A quantitative ELISA served to assess whether mice mounted serum antibodies that are able to bind to the native HA antigen. Individual sera were assayed for titers specific for the rHA of pandemic CAL09 with a GCN4pII trimerisation domain and a C-terminal Strep-Tag II as described in [20].

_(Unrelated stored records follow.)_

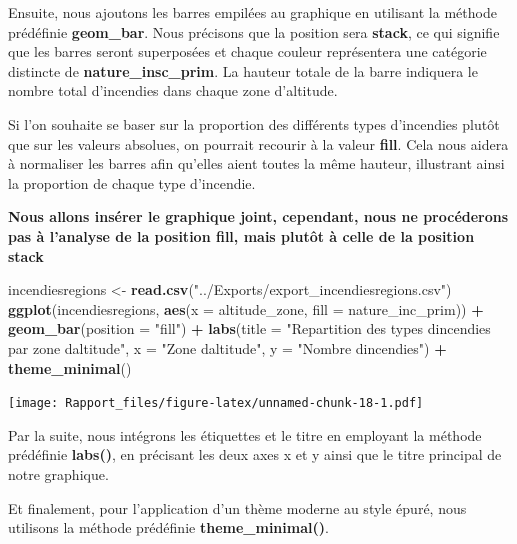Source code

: \documentclass[
]{article}
\newenvironment{Shaded}{\begin{snugshade}}{\end{snugshade}}
\newcommand{\AttributeTok}[1]{\textcolor[rgb]{0.13,0.29,0.53}{#1}}
\newcommand{\FunctionTok}[1]{\textcolor[rgb]{0.13,0.29,0.53}{\textbf{#1}}}
\newcommand{\NormalTok}[1]{#1}
\newcommand{\OtherTok}[1]{\textcolor[rgb]{0.56,0.35,0.01}{#1}}
\newcommand{\SpecialCharTok}[1]{\textcolor[rgb]{0.81,0.36,0.00}{\textbf{#1}}}
\newcommand{\StringTok}[1]{\textcolor[rgb]{0.31,0.60,0.02}{#1}}
\begin{document}
Ensuite, nous ajoutons les barres empilées au graphique en utilisant la
méthode prédéfinie \textbf{geom\_bar}. Nous précisons que la position
sera \textbf{stack}, ce qui signifie que les barres seront superposées
et chaque couleur représentera une catégorie distincte de
\textbf{nature\_insc\_prim}. La hauteur totale de la barre indiquera le
nombre total d'incendies dans chaque zone d'altitude.

Si l'on souhaite se baser sur la proportion des différents types
d'incendies plutôt que sur les valeurs absolues, on pourrait recourir à
la valeur \textbf{fill}. Cela nous aidera à normaliser les barres afin
qu'elles aient toutes la même hauteur, illustrant ainsi la proportion de
chaque type d'incendie.

\textbf{Nous allons insérer le graphique joint, cependant, nous ne
procéderons pas à l'analyse de la position fill, mais plutôt à celle de
la position stack}

\begin{Shaded}
\begin{Highlighting}[]
\NormalTok{incendiesregions }\OtherTok{\textless{}{-}} \FunctionTok{read.csv}\NormalTok{(}\StringTok{"../Exports/export\_incendiesregions.csv"}\NormalTok{)}
\FunctionTok{ggplot}\NormalTok{(incendiesregions, }\FunctionTok{aes}\NormalTok{(}\AttributeTok{x =}\NormalTok{ altitude\_zone, }\AttributeTok{fill =}\NormalTok{ nature\_inc\_prim)) }\SpecialCharTok{+}
  \FunctionTok{geom\_bar}\NormalTok{(}\AttributeTok{position =} \StringTok{"fill"}\NormalTok{) }\SpecialCharTok{+}
  \FunctionTok{labs}\NormalTok{(}\AttributeTok{title =} \StringTok{"Repartition des types d\textquotesingle{}incendies par zone d\textquotesingle{}altitude"}\NormalTok{,}
       \AttributeTok{x =} \StringTok{"Zone d\textquotesingle{}altitude"}\NormalTok{, }\AttributeTok{y =} \StringTok{"Nombre d\textquotesingle{}incendies"}\NormalTok{) }\SpecialCharTok{+}
  \FunctionTok{theme\_minimal}\NormalTok{()}
\end{Highlighting}
\end{Shaded}

\texttt{[image: Rapport\_files/figure-latex/unnamed-chunk-18-1.pdf]}

Par la suite, nous intégrons les étiquettes et le titre en employant la
méthode prédéfinie \textbf{labs()}, en précisant les deux axes x et y
ainsi que le titre principal de notre graphique.

Et finalement, pour l'application d'un thème moderne au style épuré,
nous utilisons la méthode prédéfinie \textbf{theme\_minimal()}.
\end{document}

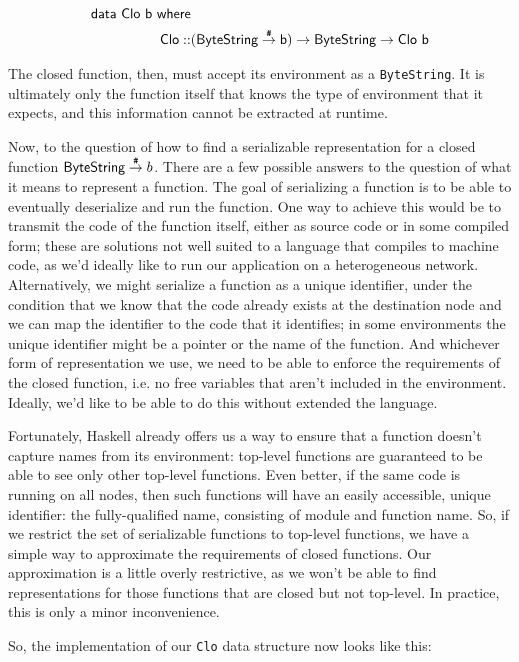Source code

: \documentclass[preprint]{sigplanconf}
\begin{document}
\begin{align*}
\textsf{data}~\textsf{Clo}~\textsf{b}~\textsf{where}&\\
\textsf{Clo}::&(\textsf{ByteString} \stackrel{\texttt{\#}}{\rightarrow} \textsf{b}) \rightarrow \textsf{ByteString} \rightarrow \textsf{Clo}~\textsf{b}
\end{align*}

The closed function, then, must accept its environment as a \texttt{ByteString}. It is ultimately only the function itself that knows the type of environment that it expects, and this information cannot be extracted at runtime.

Now, to the question of how to find a serializable representation for a closed function $\textsf{ByteString} \stackrel{\texttt{\#}}{\rightarrow} b$. There are a few possible answers to the question of what it means to represent a function. The goal of serializing a function is to be able to eventually deserialize and run the function. One way to achieve this would be to transmit the code of the function itself, either as source code or in some compiled form; these are solutions not well suited to a language that compiles to machine code, as we'd ideally like to run our application on a heterogeneous network. Alternatively, we might serialize a function as a unique identifier, under the condition that we know that the code already exists at the destination node and we can map the identifier to the code that it identifies; in some environments the unique identifier might be a pointer or the name of the function. And whichever form of representation we use, we need to be able to enforce the requirements of the closed function, i.e. no free variables that aren't included in the environment. Ideally, we'd like to be able to do this without extended the language.

Fortunately, Haskell already offers us a way to ensure that a function doesn't capture names from its environment: top-level functions are guaranteed to be able to see only other top-level functions. Even better, if the same code is running on all nodes, then such functions will have an easily accessible, unique identifier: the fully-qualified name, consisting of module and function name. So, if we restrict the set of serializable functions to top-level functions, we have a simple way to approximate the requirements of closed functions. Our approximation is a little overly restrictive, as we won't be able to find representations for those functions that are closed but not top-level. In practice, this is only a minor inconvenience.

So, the implementation of our \texttt{Clo} data structure now looks like this:
\end{document}
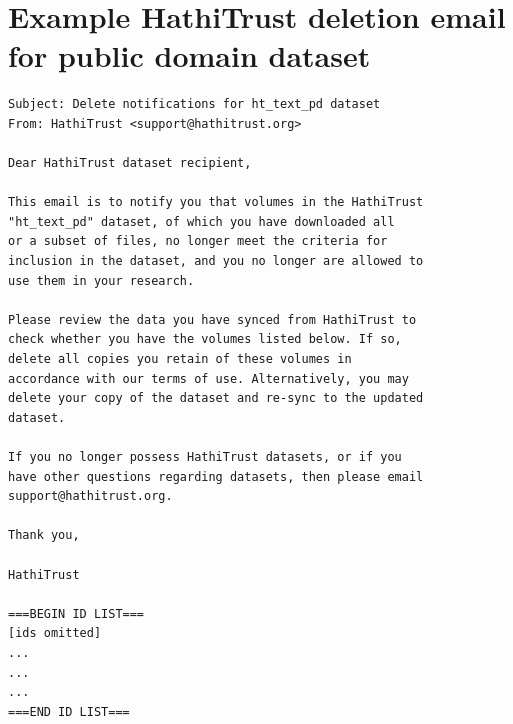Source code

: \documentclass{anthology-ch}         %
\begin{document}
\section{Example HathiTrust deletion email for public domain dataset} \label{appdx:second}

\begin{verbatim}
Subject: Delete notifications for ht_text_pd dataset
From: HathiTrust <support@hathitrust.org>

Dear HathiTrust dataset recipient,

This email is to notify you that volumes in the HathiTrust
"ht_text_pd" dataset, of which you have downloaded all
or a subset of files, no longer meet the criteria for
inclusion in the dataset, and you no longer are allowed to
use them in your research.

Please review the data you have synced from HathiTrust to
check whether you have the volumes listed below. If so,
delete all copies you retain of these volumes in
accordance with our terms of use. Alternatively, you may
delete your copy of the dataset and re-sync to the updated
dataset.

If you no longer possess HathiTrust datasets, or if you
have other questions regarding datasets, then please email
support@hathitrust.org.

Thank you,

HathiTrust

===BEGIN ID LIST===
[ids omitted]
...
...
...
===END ID LIST===
\end{verbatim}

\end{document}
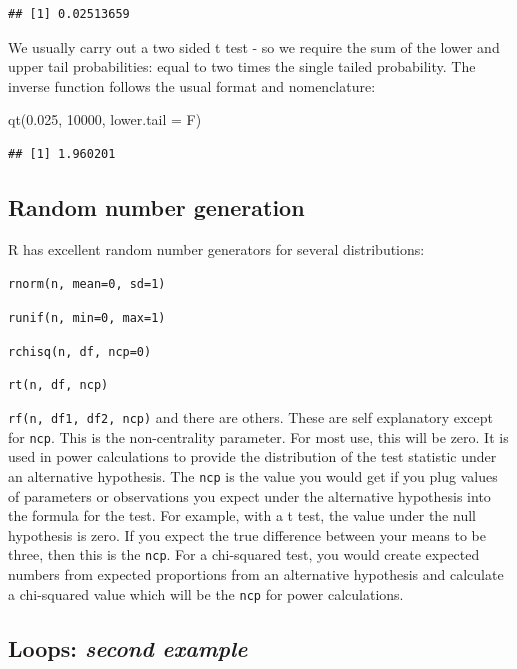 \documentclass[
]{book}
\newenvironment{Shaded}{\begin{snugshade}}{\end{snugshade}}
\newcommand{\AttributeTok}[1]{\textcolor[rgb]{0.77,0.63,0.00}{#1}}
\newcommand{\DecValTok}[1]{\textcolor[rgb]{0.00,0.00,0.81}{#1}}
\newcommand{\FloatTok}[1]{\textcolor[rgb]{0.00,0.00,0.81}{#1}}
\newcommand{\FunctionTok}[1]{\textcolor[rgb]{0.00,0.00,0.00}{#1}}
\newcommand{\NormalTok}[1]{#1}
\begin{document}
\begin{verbatim}
## [1] 0.02513659
\end{verbatim}

We usually carry out a two sided t test - so we require the sum of the lower and upper tail probabilities: equal to two times the single tailed probability. The inverse function follows the usual format and nomenclature:

\begin{Shaded}
\begin{Highlighting}[]
\FunctionTok{qt}\NormalTok{(}\FloatTok{0.025}\NormalTok{, }\DecValTok{10000}\NormalTok{, }\AttributeTok{lower.tail =}\NormalTok{ F)}
\end{Highlighting}
\end{Shaded}

\begin{verbatim}
## [1] 1.960201
\end{verbatim}

\hypertarget{random-number-generation}{%
\subsection{Random number generation}\label{random-number-generation}}

R has excellent random number generators for several distributions:

\texttt{rnorm(n,\ mean=0,\ sd=1)}

\texttt{runif(n,\ min=0,\ max=1)}

\texttt{rchisq(n,\ df,\ ncp=0)}

\texttt{rt(n,\ df,\ ncp)}

\texttt{rf(n,\ df1,\ df2,\ ncp)}
and there are others. These are self explanatory except for \texttt{ncp}. This is the non-centrality parameter. For most use, this will be zero. It is used in power calculations to provide the distribution of the test statistic under an alternative hypothesis. The \texttt{ncp} is the value you would get if you plug values of parameters or observations you expect under the alternative hypothesis into the formula for the test. For example, with a t test, the value under the null hypothesis is zero. If you expect the true difference between your means to be three, then this is the \texttt{ncp}. For a chi-squared test, you would create expected numbers from expected proportions from an alternative hypothesis and calculate a chi-squared value which will be the \texttt{ncp} for power calculations.

\hypertarget{loops-second-example}{%
\subsection{\texorpdfstring{Loops: \emph{second example}}{Loops: second example}}\label{loops-second-example}}
\end{document}
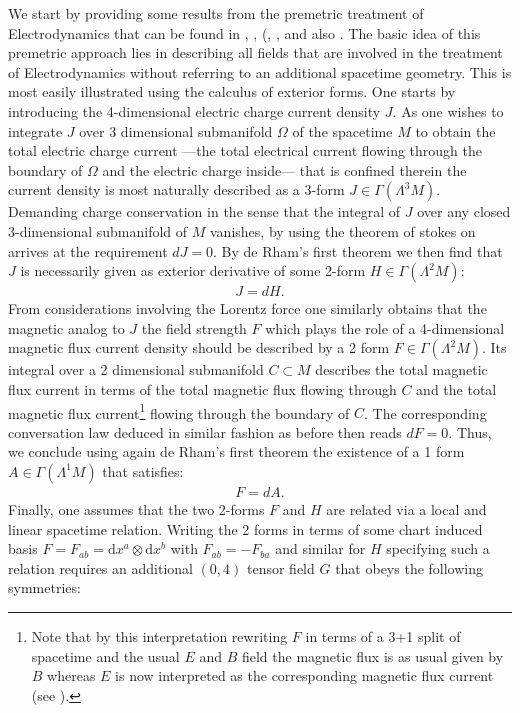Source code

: We start by providing some results from the premetric treatment of Electrodynamics that can be found in \cite{1999PhLB..458..466O}, \cite{1999gr.qc....11096H}, (\cite{hehl2003foundations}, \cite{2006physics..10221H}, \cite{2004PhRvD..70j5022L} and also \cite{Hehl2005}. The basic idea of this premetric approach lies in describing all fields that are involved in the treatment of Electrodynamics without referring to an additional spacetime geometry. This is most easily illustrated using the calculus of exterior forms. One starts by introducing the 4-dimensional electric charge current density $J$. As one wishes to integrate $J$ over 3 dimensional submanifold $\Omega$ of the spacetime $M$ to obtain the total electric charge current ---the total electrical current flowing through the boundary of $\Omega$ and the electric charge inside--- that is confined therein the current density is most naturally described as a 3-form $J \in \Gamma(\Lambda^3M)$. Demanding charge conservation in the sense that the integral of $J$ over any closed 3-dimensional submanifold of $M$ vanishes, by using the theorem of stokes on arrives at the requirement $dJ =0$. By de Rham's first theorem we then find that $J$ is necessarily given as exterior derivative of some 2-form $H \in \Gamma(\Lambda^2M)$:
\begin{align}
    J = d H.
\end{align}
From considerations involving the Lorentz force one similarly obtains that the magnetic analog to $J$ the field strength $F$ which plays the role of a 4-dimensional magnetic flux current density should be described by a 2 form $F \in \Gamma(\Lambda^2M)$. Its integral over a 2 dimensional submanifold $C \subset M$ describes the total magnetic flux current in terms of the total magnetic flux flowing through $C$ and the total magnetic flux current\footnote{Note that by this interpretation rewriting $F$ in terms of a 3+1 split of spacetime and the usual $E$ and $B$ field the magnetic flux is as usual given by $B$ whereas $E$ is now interpreted as the corresponding magnetic flux current (see \cite{2006physics..10221H}).} flowing through the boundary of $C$. The corresponding conversation law deduced in similar fashion as before then reads $dF =0$. Thus, we conclude using again de Rham's first theorem the existence of a 1 form $A \in \Gamma(\Lambda^1M)$ that satisfies:
\begin{align}
    F = d A.
\end{align}
Finally, one assumes that the two 2-forms $F$ and $H$ are related via a local and linear spacetime relation. Writing the 2 forms in terms of some chart induced basis $F = F_{ab} = \mathrm{d}x^a \otimes \mathrm{d}x^b$ with $F_{ab} = - F_{ba}$ and similar for $H$ specifying such a relation requires an additional $(0,4)$ tensor field $G$ that obeys the following symmetries:

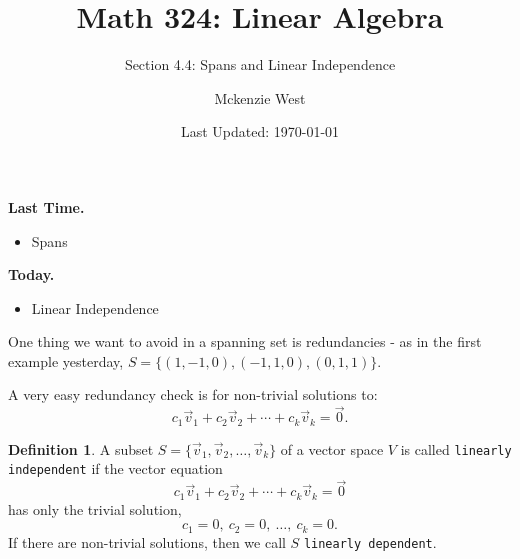\documentclass{beamer}
\newcommand{\fn}{\insertframenumber}
\theoremstyle{definition}
\newtheorem*{defn}{Definition}
\renewcommand{\emph}[1]{{\color{blue}\texttt{#1}}}
\begin{document}
	\title{Math 324: Linear Algebra}
	\subtitle{Section 4.4: Spans and Linear Independence}
	\author{Mckenzie West}
	\date{Last Updated: \today}
\begin{frame}
\maketitle
\end{frame}
\usebackgroundtemplate{} 
\begin{frame}{\insertframenumber}
	\begin{block}{\textbf{Last Time.}}
	\begin{itemize}[label=--]
		\item Spans
	\end{itemize}
	\end{block}
	\begin{block}{\textbf{Today.}}
		\begin{itemize}[label=--]
			\item Linear Independence
		\end{itemize}
	\end{block}
\end{frame}
\begin{frame}{\fn}
	One thing we want to avoid in a spanning set is redundancies - as in the first example yesterday, $S=\{(1,-1,0),(-1,1,0),(0,1,1)\}$. 
	
	A very easy redundancy check is for non-trivial solutions to:
		\[c_1\vec v_1+c_2\vec v_2+\cdots + c_k\vec v_k=\vec 0.\]
	\begin{defn}
		A subset $S=\{\vec v_1,\vec v_2,\dots,\vec v_k\}$ of a vector space $V$ is called \emph{linearly independent} if the vector equation
			\[c_1\vec v_1+c_2\vec v_2+\cdots+c_k\vec v_k=\vec 0\]
		has only the trivial solution,
			\[c_1=0,\ c_2=0,\ \dots,\ c_k=0.\]
		If there are non-trivial solutions, then we call $S$ \emph{linearly~dependent}.
	\end{defn}
\end{frame}
\end{document}
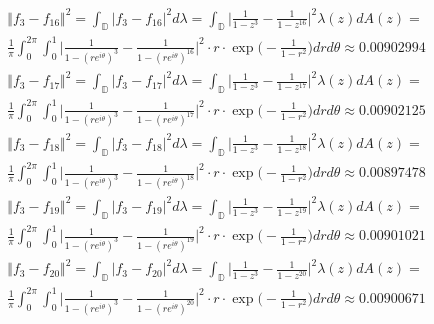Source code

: \documentclass[12pt]{article}
\begin{document}
\begin{align}
& \Vert f_3 - f_{16} \Vert^2 = \int_\mathbb{D} \vert f_3 - f_{16} \vert^2 d\lambda = \int_\mathbb{D} \bigg\vert \frac{1}{1-z^3} - \frac{1}{1-z^{16}} \bigg\vert^2 \lambda(z) dA(z) = \\
& \frac{1}{\pi} \int_0^{2\pi} \int_0^1 \bigg \vert \frac{1}{1-(re^{i\theta})^3} - \frac{1}{1-(re^{i\theta})^{16}} \bigg \vert^2 \cdot r \cdot \exp\bigg(-\frac{1}{1-r^2}\bigg)dr d\theta \approx  0.00902994\\
& \Vert f_3 - f_{17} \Vert^2 = \int_\mathbb{D} \vert f_3 - f_{17} \vert^2 d\lambda = \int_\mathbb{D} \bigg\vert \frac{1}{1-z^3} - \frac{1}{1-z^{17}} \bigg\vert^2 \lambda(z) dA(z) = \\
& \frac{1}{\pi} \int_0^{2\pi} \int_0^1 \bigg \vert \frac{1}{1-(re^{i\theta})^3} - \frac{1}{1-(re^{i\theta})^{17}} \bigg \vert^2 \cdot r \cdot \exp\bigg(-\frac{1}{1-r^2}\bigg)dr d\theta \approx 0.00902125\\
& \Vert f_3 - f_{18} \Vert^2 = \int_\mathbb{D} \vert f_3 - f_{18} \vert^2 d\lambda = \int_\mathbb{D} \bigg\vert \frac{1}{1-z^3} - \frac{1}{1-z^{18}} \bigg\vert^2 \lambda(z) dA(z) = \\
& \frac{1}{\pi} \int_0^{2\pi} \int_0^1 \bigg \vert \frac{1}{1-(re^{i\theta})^3} - \frac{1}{1-(re^{i\theta})^{18}} \bigg \vert^2 \cdot r \cdot \exp\bigg(-\frac{1}{1-r^2}\bigg)dr d\theta \approx 0.00897478\\
& \Vert f_3 - f_{19} \Vert^2 = \int_\mathbb{D} \vert f_3 - f_{19} \vert^2 d\lambda = \int_\mathbb{D} \bigg\vert \frac{1}{1-z^3} - \frac{1}{1-z^{19}} \bigg\vert^2 \lambda(z) dA(z) = \\
& \frac{1}{\pi} \int_0^{2\pi} \int_0^1 \bigg \vert \frac{1}{1-(re^{i\theta})^3} - \frac{1}{1-(re^{i\theta})^{19}} \bigg \vert^2 \cdot r \cdot \exp\bigg(-\frac{1}{1-r^2}\bigg)dr d\theta \approx 0.00901021\\
& \Vert f_3 - f_{20} \Vert^2 = \int_\mathbb{D} \vert f_3 - f_{20} \vert^2 d\lambda = \int_\mathbb{D} \bigg\vert \frac{1}{1-z^3} - \frac{1}{1-z^{20}} \bigg\vert^2 \lambda(z) dA(z) = \\
& \frac{1}{\pi} \int_0^{2\pi} \int_0^1 \bigg \vert \frac{1}{1-(re^{i\theta})^3} - \frac{1}{1-(re^{i\theta})^{20}} \bigg \vert^2 \cdot r \cdot \exp\bigg(-\frac{1}{1-r^2}\bigg)dr d\theta \approx 0.00900671\\
\end{align}
\end{document}
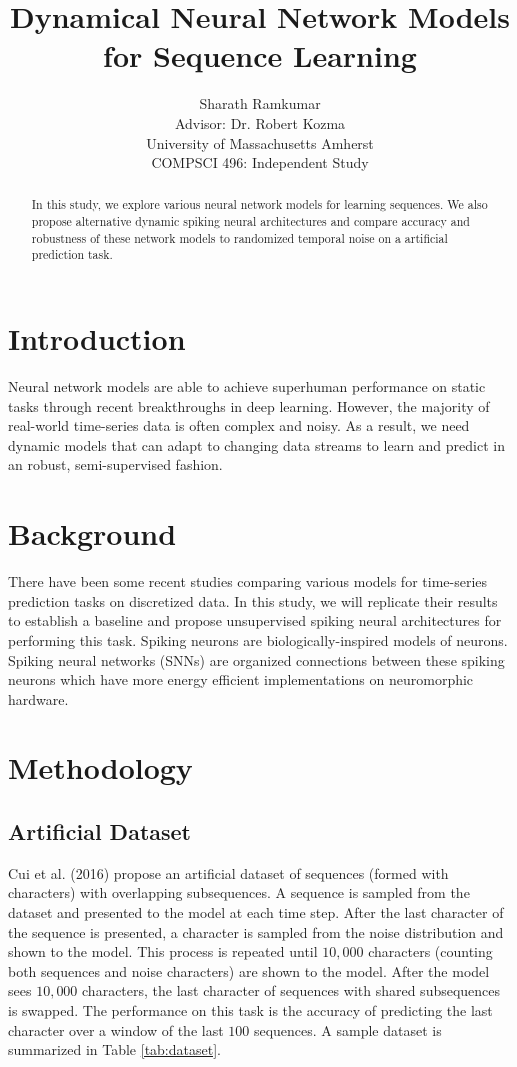 \documentclass{article}
\title{Dynamical Neural Network Models\\for Sequence Learning}
\author{Sharath Ramkumar\\
Advisor: Dr. Robert Kozma\\University of Massachusetts Amherst\\COMPSCI 496: Independent Study}
\date{}
\begin{document}
\maketitle

\begin{abstract}
In this study, we explore various neural network models for learning sequences. We also propose alternative dynamic spiking neural architectures and compare accuracy and robustness of these network models to randomized temporal noise on a artificial prediction task.
\end{abstract}

\section*{Introduction}

Neural network models are able to achieve superhuman performance on static tasks through recent breakthroughs in deep learning. However, the majority of real-world time-series data is often complex and noisy. As a result, we need dynamic models that can adapt to changing data streams to learn and predict in an robust, semi-supervised fashion. 

\section*{Background}
There have been some recent studies comparing various models for time-series prediction tasks \cite{cui2016continuous} on discretized data. In this study, we will replicate their results to establish a baseline and propose unsupervised spiking neural architectures for performing this task. Spiking neurons \cite{gerstner2002spiking} are biologically-inspired models of neurons. Spiking neural networks (SNNs) \cite{maass1997networks} are organized connections between these spiking neurons which have more energy efficient \cite{cruz2012energy} implementations on neuromorphic hardware.

\section*{Methodology}

\subsection*{Artificial Dataset}

Cui et al. (2016) propose an artificial dataset of sequences (formed with characters) with overlapping subsequences. A sequence is sampled from the dataset and presented to the model at each time step. After the last character of the sequence is presented, a character is sampled from the noise distribution and shown to the model. This process is repeated until $10,000$ characters (counting both sequences and noise characters) are shown to the model. After the model sees $10,000$ characters, the last character of sequences with shared subsequences is swapped. The performance on this task is the accuracy of predicting the last character over a window of the last $100$ sequences. A sample dataset is summarized in Table \ref{tab:dataset}.
\end{document}
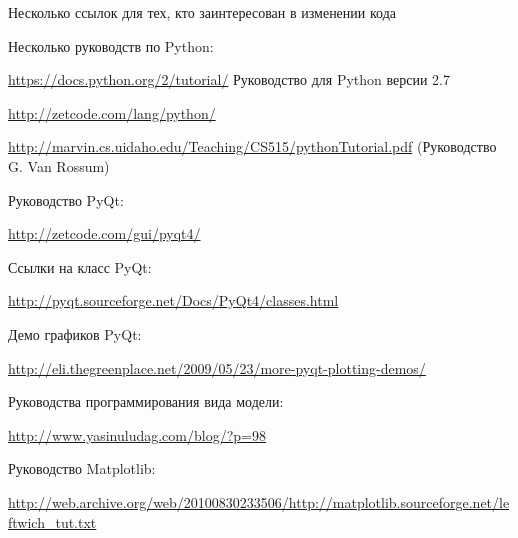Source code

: Несколько ссылок для тех, кто заинтересован в изменении кода

Несколько руководств по Python:

\url{https://docs.python.org/2/tutorial/} Руководство для Python версии 2.7

\url{http://zetcode.com/lang/python/}

\url{http://marvin.cs.uidaho.edu/Teaching/CS515/pythonTutorial.pdf} (Руководство G. Van Rossum)

Руководство PyQt:

\url{http://zetcode.com/gui/pyqt4/}

Ссылки на класс PyQt:

\url{http://pyqt.sourceforge.net/Docs/PyQt4/classes.html}

Демо графиков PyQt:

\url{http://eli.thegreenplace.net/2009/05/23/more-pyqt-plotting-demos/}

Руководства программирования вида модели:

\url{http://www.yasinuludag.com/blog/?p=98}

Руководство Matplotlib:

\url{http://web.archive.org/web/20100830233506/http://matplotlib.sourceforge.net/leftwich_tut.txt}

To investigate the presence of stalk-reactive antibodies in the sera of vaccinated mice we performed a competitive ELISA and probed post-vaccination serum samples for the presence of KB2-like antibodies. Immulon 4HBX®ultra-high-binding polystyrene plates (Thermo Fisher Scientific, Waltham, MA) were coated with chimeric cH6/1 HA (carrying the head domain of an H6 HA on the stalk of an H1 HA and a GCN4pII trimerisation domain and C-terminal Strep-Tag II) [20] at a concentration of 2 μg/mL in coating buffer (0.1 M Na2CO3/NaHCO3, pH 9.2, 50 μl/well) at 4°C overnight. Plates were blocked with PBS-T and 3% (w/v) non-fat dry milk and sample wells were then incubated with 2-fold dilutions of individual serum samples (100 μl per well in PBS-T with 1% non-fat dry milk (starting concentration: 1:50 dilution) for 2 hours. Plates were washed and incubated with 100 μL of 10 μg/mL biotinylated mAb KB2 [5] for 1 hour. After washing, plates were incubated with horseradish peroxidise-conjugated streptavidin (Merck Millipore, Billerica, MA) at a dilution of 1:5000 for 1 hour, unbound streptavidin was removed and the colorimetric change was measured as the optical density (O.D. 490 nm) on a Synergy 4 (BioTek, Winooski, VT) microplate reader. The percentage of competition was calculated as the reduction in mean absorbance when serum IgG binding competition occurred.

Statistical Analysis

Statistical significance was analysed using GraphPad Prism (GraphPad Software, Inc., La Jolla, CA). A P value of <0.05 was considered statistically significant. Group comparisons were performed with a one-way analysis of variance (ANOVA) with a Turkey post-test. Kaplan-Meier Survival Curves were analysed with the Log-Rank Test.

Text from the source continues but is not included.